>>>

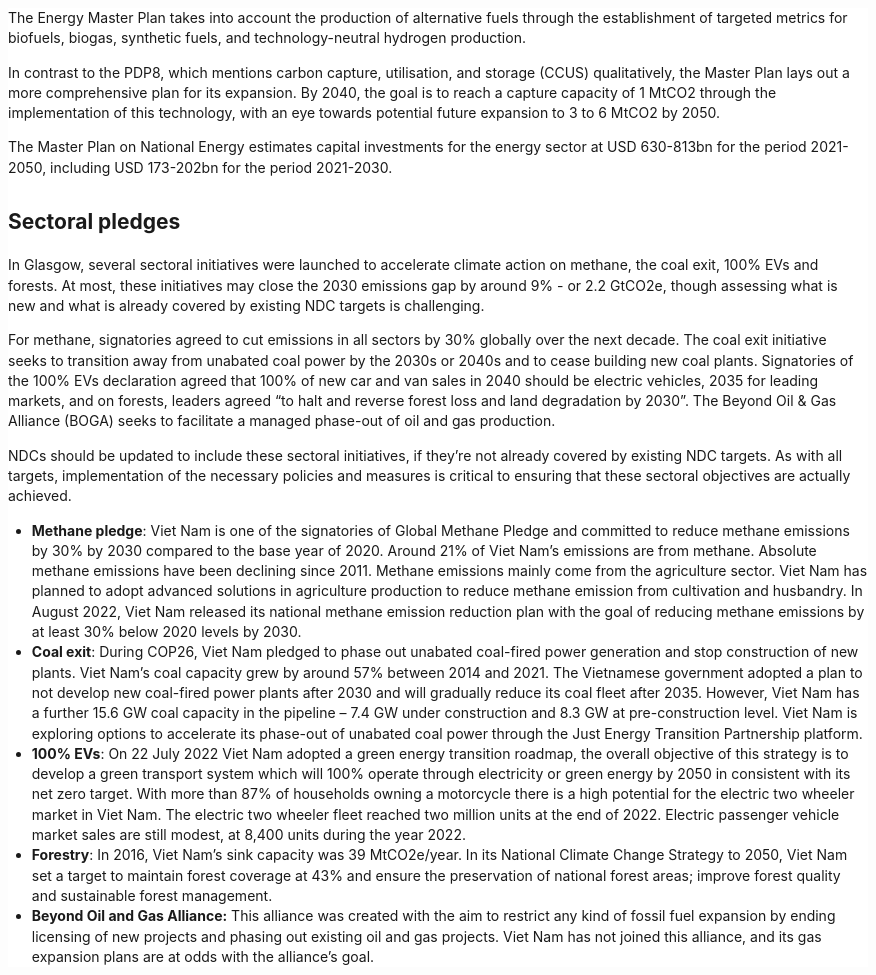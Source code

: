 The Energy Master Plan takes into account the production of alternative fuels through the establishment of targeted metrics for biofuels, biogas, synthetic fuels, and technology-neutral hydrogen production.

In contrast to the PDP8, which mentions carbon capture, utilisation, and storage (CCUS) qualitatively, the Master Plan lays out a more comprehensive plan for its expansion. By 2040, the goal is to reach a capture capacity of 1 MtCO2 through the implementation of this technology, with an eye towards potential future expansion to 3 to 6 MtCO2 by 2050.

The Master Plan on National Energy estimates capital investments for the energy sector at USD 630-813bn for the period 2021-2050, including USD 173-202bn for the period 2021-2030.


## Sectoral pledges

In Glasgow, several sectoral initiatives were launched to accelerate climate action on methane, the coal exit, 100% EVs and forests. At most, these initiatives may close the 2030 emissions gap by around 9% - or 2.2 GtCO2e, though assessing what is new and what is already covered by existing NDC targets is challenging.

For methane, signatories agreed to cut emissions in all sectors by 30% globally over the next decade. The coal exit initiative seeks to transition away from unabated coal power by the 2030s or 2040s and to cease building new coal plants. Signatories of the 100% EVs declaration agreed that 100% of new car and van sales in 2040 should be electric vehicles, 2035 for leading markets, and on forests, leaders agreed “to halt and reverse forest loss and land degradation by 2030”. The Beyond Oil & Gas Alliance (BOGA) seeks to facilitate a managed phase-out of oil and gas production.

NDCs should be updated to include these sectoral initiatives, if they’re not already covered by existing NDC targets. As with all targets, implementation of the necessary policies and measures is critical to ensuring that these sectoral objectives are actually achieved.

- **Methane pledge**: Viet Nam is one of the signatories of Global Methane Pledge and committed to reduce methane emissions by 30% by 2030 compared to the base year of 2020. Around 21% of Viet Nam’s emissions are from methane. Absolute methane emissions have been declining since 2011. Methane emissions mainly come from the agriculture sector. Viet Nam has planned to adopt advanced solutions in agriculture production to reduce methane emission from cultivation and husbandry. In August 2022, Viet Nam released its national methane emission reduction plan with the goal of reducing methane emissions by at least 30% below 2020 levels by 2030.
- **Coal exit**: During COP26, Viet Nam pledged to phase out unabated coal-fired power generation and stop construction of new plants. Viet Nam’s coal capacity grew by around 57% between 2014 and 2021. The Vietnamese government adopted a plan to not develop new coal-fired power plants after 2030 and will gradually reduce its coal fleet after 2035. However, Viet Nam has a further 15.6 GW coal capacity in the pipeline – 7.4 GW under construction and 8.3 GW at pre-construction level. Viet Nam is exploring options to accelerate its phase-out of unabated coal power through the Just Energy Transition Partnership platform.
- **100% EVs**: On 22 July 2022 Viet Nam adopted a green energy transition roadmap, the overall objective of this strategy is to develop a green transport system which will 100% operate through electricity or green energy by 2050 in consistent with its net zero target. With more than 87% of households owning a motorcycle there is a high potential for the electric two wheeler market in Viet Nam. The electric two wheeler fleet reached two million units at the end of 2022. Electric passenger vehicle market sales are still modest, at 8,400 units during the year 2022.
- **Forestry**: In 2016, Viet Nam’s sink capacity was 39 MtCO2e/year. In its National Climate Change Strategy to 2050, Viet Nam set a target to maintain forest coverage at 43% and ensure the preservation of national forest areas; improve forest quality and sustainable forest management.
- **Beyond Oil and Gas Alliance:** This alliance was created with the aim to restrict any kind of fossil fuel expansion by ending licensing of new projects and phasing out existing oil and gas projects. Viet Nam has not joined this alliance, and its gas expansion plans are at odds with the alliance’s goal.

<<<
>>>

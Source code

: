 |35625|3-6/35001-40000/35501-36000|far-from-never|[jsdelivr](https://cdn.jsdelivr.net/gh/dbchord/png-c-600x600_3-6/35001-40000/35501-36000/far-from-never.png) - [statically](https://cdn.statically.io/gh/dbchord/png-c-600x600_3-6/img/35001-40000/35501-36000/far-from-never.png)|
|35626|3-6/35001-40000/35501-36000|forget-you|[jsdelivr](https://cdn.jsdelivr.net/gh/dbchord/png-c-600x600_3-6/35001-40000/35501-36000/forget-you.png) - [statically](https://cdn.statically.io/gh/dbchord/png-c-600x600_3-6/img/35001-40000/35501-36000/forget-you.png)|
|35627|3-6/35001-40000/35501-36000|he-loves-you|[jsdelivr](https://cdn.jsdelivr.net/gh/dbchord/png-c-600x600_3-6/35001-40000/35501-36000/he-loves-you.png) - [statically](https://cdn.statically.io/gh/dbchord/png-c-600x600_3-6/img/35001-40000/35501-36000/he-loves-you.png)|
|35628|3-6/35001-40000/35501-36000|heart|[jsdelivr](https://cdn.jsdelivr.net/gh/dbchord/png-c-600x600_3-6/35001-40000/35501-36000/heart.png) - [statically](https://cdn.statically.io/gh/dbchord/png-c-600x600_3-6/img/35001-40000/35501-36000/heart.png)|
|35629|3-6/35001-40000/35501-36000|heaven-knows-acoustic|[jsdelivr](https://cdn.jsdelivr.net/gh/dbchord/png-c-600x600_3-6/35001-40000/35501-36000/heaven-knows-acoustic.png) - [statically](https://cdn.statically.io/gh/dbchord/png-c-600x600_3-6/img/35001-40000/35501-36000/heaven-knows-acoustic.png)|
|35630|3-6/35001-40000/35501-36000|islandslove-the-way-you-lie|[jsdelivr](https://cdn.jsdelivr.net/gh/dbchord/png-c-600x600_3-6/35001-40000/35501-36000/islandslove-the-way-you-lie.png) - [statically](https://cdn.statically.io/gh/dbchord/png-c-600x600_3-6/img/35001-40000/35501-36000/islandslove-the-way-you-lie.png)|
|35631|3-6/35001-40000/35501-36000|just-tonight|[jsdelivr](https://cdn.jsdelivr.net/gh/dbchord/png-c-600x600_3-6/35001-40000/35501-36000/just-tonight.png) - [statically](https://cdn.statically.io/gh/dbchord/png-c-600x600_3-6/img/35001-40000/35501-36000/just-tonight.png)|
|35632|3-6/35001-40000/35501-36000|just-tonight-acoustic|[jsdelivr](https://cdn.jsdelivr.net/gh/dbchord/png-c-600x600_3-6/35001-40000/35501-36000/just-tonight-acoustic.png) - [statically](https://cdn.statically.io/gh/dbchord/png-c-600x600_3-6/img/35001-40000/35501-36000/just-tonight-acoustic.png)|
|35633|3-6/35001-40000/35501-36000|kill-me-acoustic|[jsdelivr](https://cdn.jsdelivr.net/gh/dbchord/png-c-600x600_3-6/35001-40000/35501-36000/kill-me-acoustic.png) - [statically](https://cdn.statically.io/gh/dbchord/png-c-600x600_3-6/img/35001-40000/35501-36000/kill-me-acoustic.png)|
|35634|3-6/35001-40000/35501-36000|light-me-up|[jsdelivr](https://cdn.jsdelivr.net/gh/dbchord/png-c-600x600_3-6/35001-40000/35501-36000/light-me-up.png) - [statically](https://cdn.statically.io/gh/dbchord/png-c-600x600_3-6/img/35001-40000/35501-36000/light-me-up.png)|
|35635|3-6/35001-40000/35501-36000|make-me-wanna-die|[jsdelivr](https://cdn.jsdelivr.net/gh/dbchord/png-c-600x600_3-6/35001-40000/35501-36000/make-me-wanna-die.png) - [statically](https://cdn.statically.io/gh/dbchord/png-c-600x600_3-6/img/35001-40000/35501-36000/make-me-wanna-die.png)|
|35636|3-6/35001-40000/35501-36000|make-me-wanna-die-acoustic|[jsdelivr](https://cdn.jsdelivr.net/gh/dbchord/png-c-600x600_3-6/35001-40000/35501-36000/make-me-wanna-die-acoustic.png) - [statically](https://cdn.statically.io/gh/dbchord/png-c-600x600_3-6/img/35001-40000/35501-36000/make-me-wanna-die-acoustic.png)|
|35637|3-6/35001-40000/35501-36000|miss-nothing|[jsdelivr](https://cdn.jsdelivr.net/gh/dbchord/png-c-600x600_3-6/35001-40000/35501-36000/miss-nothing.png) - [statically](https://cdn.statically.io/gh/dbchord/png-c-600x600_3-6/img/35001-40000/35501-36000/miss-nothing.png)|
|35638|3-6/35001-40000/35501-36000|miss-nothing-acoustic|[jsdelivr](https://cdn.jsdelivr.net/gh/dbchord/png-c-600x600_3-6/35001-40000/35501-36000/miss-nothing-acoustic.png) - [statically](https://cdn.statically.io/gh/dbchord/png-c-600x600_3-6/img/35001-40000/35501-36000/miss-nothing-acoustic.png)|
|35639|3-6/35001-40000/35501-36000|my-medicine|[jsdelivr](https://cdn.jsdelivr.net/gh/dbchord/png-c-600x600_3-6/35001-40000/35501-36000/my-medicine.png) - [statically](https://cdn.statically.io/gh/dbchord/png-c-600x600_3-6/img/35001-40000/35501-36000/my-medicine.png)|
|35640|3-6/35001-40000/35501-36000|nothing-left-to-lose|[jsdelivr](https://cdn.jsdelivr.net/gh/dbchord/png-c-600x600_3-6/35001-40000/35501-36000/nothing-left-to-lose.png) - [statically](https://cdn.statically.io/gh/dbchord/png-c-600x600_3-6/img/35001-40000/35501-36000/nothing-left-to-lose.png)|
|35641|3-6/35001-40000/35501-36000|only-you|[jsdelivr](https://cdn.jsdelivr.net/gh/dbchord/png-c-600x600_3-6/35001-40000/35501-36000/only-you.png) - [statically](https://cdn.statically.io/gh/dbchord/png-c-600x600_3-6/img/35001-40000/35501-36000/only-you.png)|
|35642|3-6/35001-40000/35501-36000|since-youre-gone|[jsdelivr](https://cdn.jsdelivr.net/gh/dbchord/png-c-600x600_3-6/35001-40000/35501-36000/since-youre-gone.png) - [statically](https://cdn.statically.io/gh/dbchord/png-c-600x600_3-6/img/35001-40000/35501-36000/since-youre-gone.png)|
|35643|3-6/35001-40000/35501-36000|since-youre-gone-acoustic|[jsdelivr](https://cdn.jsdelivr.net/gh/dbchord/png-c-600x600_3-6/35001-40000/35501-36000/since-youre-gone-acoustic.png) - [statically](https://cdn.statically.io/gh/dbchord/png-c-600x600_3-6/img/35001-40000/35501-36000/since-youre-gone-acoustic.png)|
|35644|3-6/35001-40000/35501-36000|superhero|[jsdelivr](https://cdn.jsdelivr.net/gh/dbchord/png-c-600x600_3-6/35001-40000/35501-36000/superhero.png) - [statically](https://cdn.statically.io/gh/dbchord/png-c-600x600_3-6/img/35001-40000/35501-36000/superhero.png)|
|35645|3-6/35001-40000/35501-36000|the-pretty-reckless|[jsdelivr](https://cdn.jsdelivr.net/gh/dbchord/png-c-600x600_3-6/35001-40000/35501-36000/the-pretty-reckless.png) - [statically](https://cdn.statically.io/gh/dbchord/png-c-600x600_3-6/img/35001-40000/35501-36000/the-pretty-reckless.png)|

<<<

### What to do
Copy exactly the stretch of data above from the line with "The Master Plan on" through the line with "NDCs should be", and omit all other lines.

### Output for this exercise
The Master Plan on National Energy estimates capital investments for the energy sector at USD 630-813bn for the period 2021-2050, including USD 173-202bn for the period 2021-2030.


## Sectoral pledges

In Glasgow, several sectoral initiatives were launched to accelerate climate action on methane, the coal exit, 100% EVs and forests. At most, these initiatives may close the 2030 emissions gap by around 9% - or 2.2 GtCO2e, though assessing what is new and what is already covered by existing NDC targets is challenging.

For methane, signatories agreed to cut emissions in all sectors by 30% globally over the next decade. The coal exit initiative seeks to transition away from unabated coal power by the 2030s or 2040s and to cease building new coal plants. Signatories of the 100% EVs declaration agreed that 100% of new car and van sales in 2040 should be electric vehicles, 2035 for leading markets, and on forests, leaders agreed “to halt and reverse forest loss and land degradation by 2030”. The Beyond Oil & Gas Alliance (BOGA) seeks to facilitate a managed phase-out of oil and gas production.

NDCs should be updated to include these sectoral initiatives, if they’re not already covered by existing NDC targets. As with all targets, implementation of the necessary policies and measures is critical to ensuring that these sectoral objectives are actually achieved.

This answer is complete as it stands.